Innym szczególnym średniowiecznym fake newsem była historia tzw. królestwa kapłana Jana. Rozpoczęła się w pierwszej połowie XII w., gdy w Europie gruchnęła wieść, że gdzieś na końcu świata żyje potężny chrześcijański władca, który wesprze zachodnie rycerstwo w walce z muzułmanami. Pojawiły się listy i relacje opisujące bogactwa jego krainy (rzeka pełna złota, meble z drogich kamieni), dziwaczne bestie (feniksy, salamandry) oraz mieszkańców (fauny, amazonki, pigmeje). Z dzisiejszego punktu widzenia wydają się śmieszne, jednak w średniowieczu przydawały „kapłanowi Janowi” wiarygodności i majestatu. A przecież nikt nawet nie był pewny, gdzie leżało jego królestwo – niektórzy wskazywali na Indie, inni na Etiopię lub Armenię. W każdym razie: daleko!
I choć tajemniczy król-ksiądz nie przyszedł chrześcijańskiej Europie z pomocą, to władcy (nawet wielki mistrz krzyżacki Ulryk von Jungingen w 1407 r.) przez wieki słali do niego listy. Czy naprawdę wierzyli w jego istnienie, czy było to działanie czysto propagandowe? Pewnie raczej to drugie. Miało podtrzymać ruch krucjatowy i wiarę w odzyskanie Ziemi Świętej.

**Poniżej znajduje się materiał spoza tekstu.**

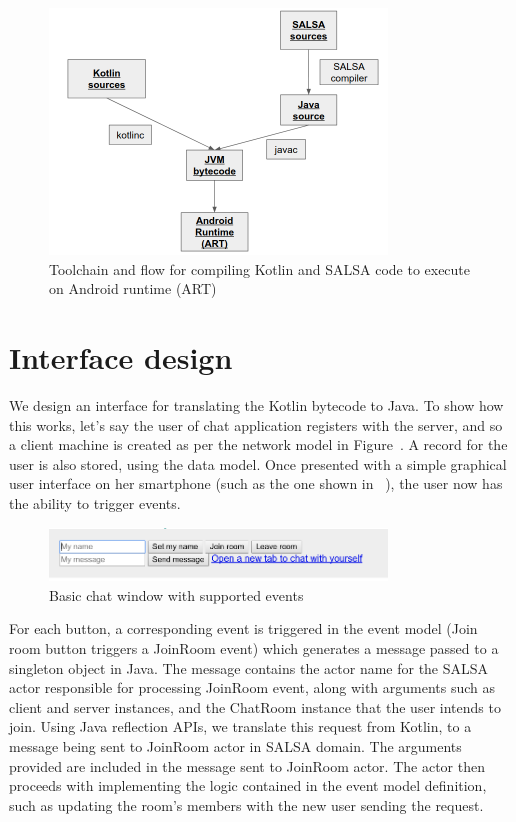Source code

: \documentclass[a4paper]{article}
\begin{document}
\begin{figure}
\centering
\includegraphics[width=0.8\textwidth]{toolchain.png}
\caption{\label{toolchain}Toolchain and flow for compiling Kotlin and SALSA code to execute on Android runtime (ART)}
\end{figure}

\section{Interface design}
We design an interface for translating the Kotlin bytecode to Java. To show how this works, let's say the user of chat application registers with the server, and so a client machine is created as per the network model in Figure~. A record for the user is also stored, using the data model. Once presented with a simple graphical user interface on her smartphone (such as the one shown in ~), the user now has the ability to trigger events. 
\begin{figure}
\centering
\includegraphics[width=0.8\textwidth]{Chat.png}
\caption{\label{fig:chat}Basic chat window with supported events}
\end{figure}

For each button, a corresponding event is triggered in the event model (Join room button triggers a JoinRoom event) which generates a message passed to a singleton object in Java. The message contains the actor name for the SALSA actor responsible for processing JoinRoom event, along with arguments such as client and server instances, and the ChatRoom instance that the user intends to join. Using Java reflection APIs, we translate this request from Kotlin, to a message being sent to JoinRoom actor in  SALSA domain. The arguments provided are included in the message sent to JoinRoom actor. The actor then proceeds with implementing the logic contained in the event model definition, such as updating the room's members with the new user sending the request. 
\end{document}
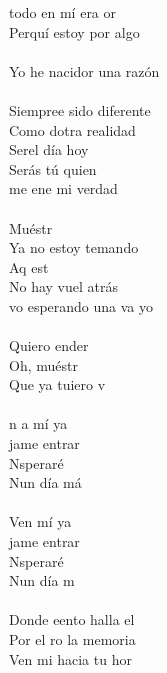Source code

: \begin{cancion}
	todo en mí era or      \\
	Perquí estoy por algo  \\
\jump\\
	Yo he nacidor una razón\\
\jump\\
	Siempree sido diferente	\\
	Como dotra realidad\\
	Serel día hoy\\
Serás tú quien\\
	me ene mi verdad  \\
\jump\\
	Muéstr   \\
	Ya no estoy temando\\
	Aq est\\
	No hay vuel atrás\\
	vo esperando una va yo\\
\jump\\
	Quiero ender       \\
	Oh, muéstr   \\
	Que ya tuiero v\\
\jump\\
	n a mí ya\\
	jame entrar \\
	Nsperaré\\
	Nun día má\\
\jump\\
	Ven mí ya\\
	jame entrar \\
	Nsperaré\\
	Nun día m         \\
\jump\\
	Donde eento halla el\\
	Por el ro la memoria\\
	Ven mi hacia tu hor\\

\end{cancion}
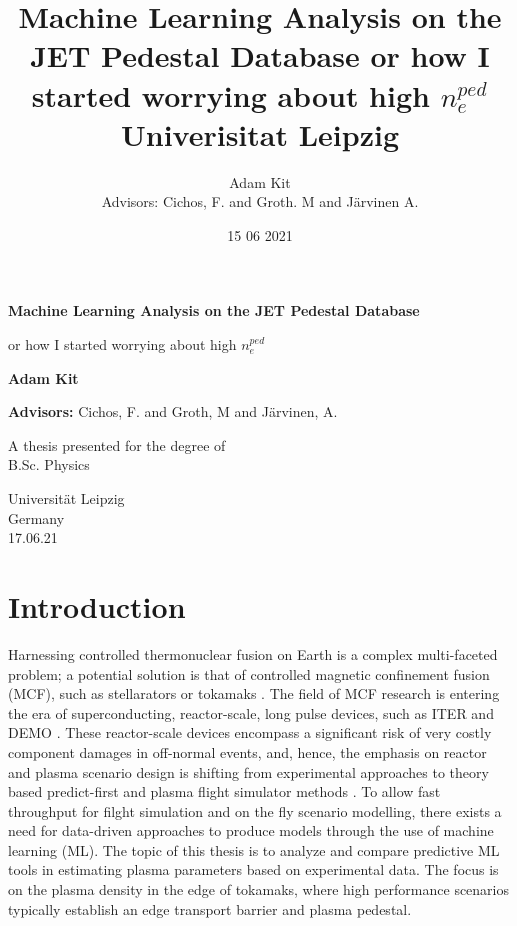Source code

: \documentclass[a4paper, twoside, final, 12pt]{article}
\title{
	{Machine Learning Analysis on the JET Pedestal Database } \vspace{0.5cm}
	{\large or how I started worrying about high $n_e^{ped}$}\\
	{\large Univerisitat Leipzig} \\ 
	}
\author{Adam Kit \\{\small Advisors: Cichos, F. and Groth. M and Järvinen A.}}
\date{15 06 2021}
\begin{document}
\begin{titlepage}
   \begin{center}
       \vspace*{1cm}

       \textbf{Machine Learning Analysis on the JET Pedestal Database }

       \vspace{0.5cm}
        or how I started worrying about high $n_e^{ped}$
            
       \vspace{1.5cm}

       \textbf{Adam Kit}
       
       \vspace{0.5cm}
       \textbf{Advisors:} Cichos, F. and Groth, M and Järvinen, A.

       \vfill
            
       A thesis presented for the degree of\\
       B.Sc. Physics
            
       \vspace{0.8cm}
     
            
       Universität Leipzig\\
       Germany\\
       17.06.21
            
   \end{center}
\end{titlepage}
    \newpage
    \tableofcontents
    \newpage
\section{Introduction}\label{sec:introduction}
Harnessing controlled thermonuclear fusion on Earth is a complex multi-faceted problem; a potential solution is that of controlled magnetic confinement fusion (MCF), such as stellarators or tokamaks \cite{EUROfusionroadmap}. 
The field of MCF research is entering the era of superconducting, reactor-scale, long pulse devices, such as ITER and DEMO \cite{Ikeda_2007, stepladder}.
These reactor-scale devices encompass a significant risk of very costly component damages in off-normal events, and, hence, the emphasis on reactor and plasma scenario design is shifting from experimental approaches to theory based predict-first and plasma flight simulator methods \cite{Meneghini_2017, MOREAU2011535}.
To allow fast throughput for filght simulation and on the fly scenario modelling, there exists a need for data-driven approaches to produce models through the use of machine learning (ML).
The topic of this thesis is to analyze and compare predictive ML tools in estimating plasma parameters based on experimental data. The focus is on the plasma density in the edge of tokamaks, where high performance scenarios typically establish an edge transport barrier and plasma pedestal. 
\end{document}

Stanowiło też prztyczek wymierzony przez Rzym Cesarstwu Bizantyjskiemu. „Kapłan Jan” był bowiem wyznawcą chrześcijaństwa wschodniego, ale niepodporządkowanym Konstantynopolowi i krytykującym Bizancjum. Niewykluczone, że przynajmniej część opisów była czystym ćwiczeniem retorycznym i erudycyjnym ówczesnych uczonych, jednak i to podtrzymywało przy życiu fake news o tajemniczym królu-kapłanie.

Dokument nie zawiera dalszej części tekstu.